A cylindrical vessel filled with water is released on a fixed inclined surface of angle $\theta$ as shown in figure. The friction coefficient of surface with vessel is $\mu$. Then the constant angle made by the surface of water with the incline will be (Neglect the viscosity of liquid) :-

• A. $tan^{-1}\mu$ if $\mu < tan \theta$
• B. 0 if $\mu = 0$
• C. $\theta$ if $\mu > tan \theta$
• D. $\theta$ if $\mu < tan \theta$

Answer 1

Answer: (A), (C)

A, C

Answer 2

The effective gravitational acceleration in the vessel's frame is $\vec{g}_{eff} = \vec{g} - \vec{a}$. The acceleration of the vessel down the incline is $a = g(\sin \theta - \mu \cos \theta)$.

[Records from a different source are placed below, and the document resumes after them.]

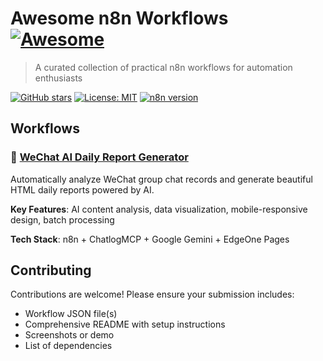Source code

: # Awesome n8n Workflows [![Awesome](https://awesome.re/badge.svg)](https://awesome.re)

> A curated collection of practical n8n workflows for automation enthusiasts

[![GitHub stars](https://img.shields.io/github/stars/yourusername/awesome-n8n-workflows.svg?style=flat-square)](https://github.com/yourusername/awesome-n8n-workflows)
[![License: MIT](https://img.shields.io/badge/License-MIT-yellow.svg?style=flat-square)](https://opensource.org/licenses/MIT)
[![n8n version](https://img.shields.io/badge/n8n-1.94.1+-blue.svg?style=flat-square)](https://n8n.io/)

## Workflows

### 💬 [WeChat AI Daily Report Generator](./workflows/wechat-daily-report/)

Automatically analyze WeChat group chat records and generate beautiful HTML daily reports powered by AI.

**Key Features**: AI content analysis, data visualization, mobile-responsive design, batch processing

**Tech Stack**: n8n + ChatlogMCP + Google Gemini + EdgeOne Pages

## Contributing

Contributions are welcome! Please ensure your submission includes:

- Workflow JSON file(s)
- Comprehensive README with setup instructions
- Screenshots or demo
- List of dependencies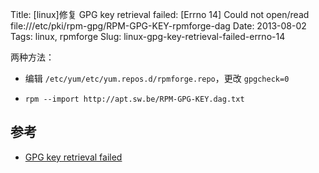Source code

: Title: [linux]修复 GPG key retrieval failed: [Errno 14] Could not open/read file:///etc/pki/rpm-gpg/RPM-GPG-KEY-rpmforge-dag
Date: 2013-08-02
Tags: linux, rpmforge
Slug: linux-gpg-key-retrieval-failed-errno-14

两种方法：

* 编辑 `/etc/yum/etc/yum.repos.d/rpmforge.repo`，更改 `gpgcheck=0`

* `rpm --import http://apt.sw.be/RPM-GPG-KEY.dag.txt`


## 参考

* [GPG key retrieval failed](http://easylinuxalways.blogspot.jp/2013/04/gpg-key-retrieval-failed.html)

The components of $\vec{g}_{eff}$ along the incline ($x'$) and perpendicular to it ($y'$) are: $g_{eff, x'} = g \sin \theta - a = g \sin \theta - g(\sin \theta - \mu \cos \theta) = g \mu \cos \theta$ $g_{eff, y'} = -g \cos \theta$ (perpendicular to incline, downwards)

The surface of the water is perpendicular to $\vec{g}_{eff}$. The angle $\alpha$ the water surface makes with the incline is given by $\tan \alpha = \frac{g_{eff, x'}}{-g_{eff, y'}} = \frac{g \mu \cos \theta}{g \cos \theta} = \mu$. Thus, $\alpha = \tan^{-1} \mu$.

This is valid when the vessel is sliding, i.e., when the net force down the incline is positive or when there is kinetic friction. The condition for sliding down is $\sin \theta > \mu \cos \theta$, or $\tan \theta > \mu$. So, if $\mu < \tan \theta$, the angle is $\tan^{-1} \mu$. This matches option (A).

If $\mu \ge \tan \theta$, and we assume $\mu$ is the static friction coefficient, the vessel remains at rest. In this case, the water surface is horizontal, making an angle $\theta$ with the incline. This matches option (C) for $\mu > \tan \theta$. If $\mu = \tan \theta$, the acceleration is zero. If moving, it's with constant velocity, and the angle is $\tan^{-1} \mu = \tan^{-1}(\tan \theta) = \theta$. If at rest, the angle is $\theta$. Therefore, if $\mu \ge \tan \theta$, the angle is $\theta$. Option (C) covers the case $\mu > \tan \theta$.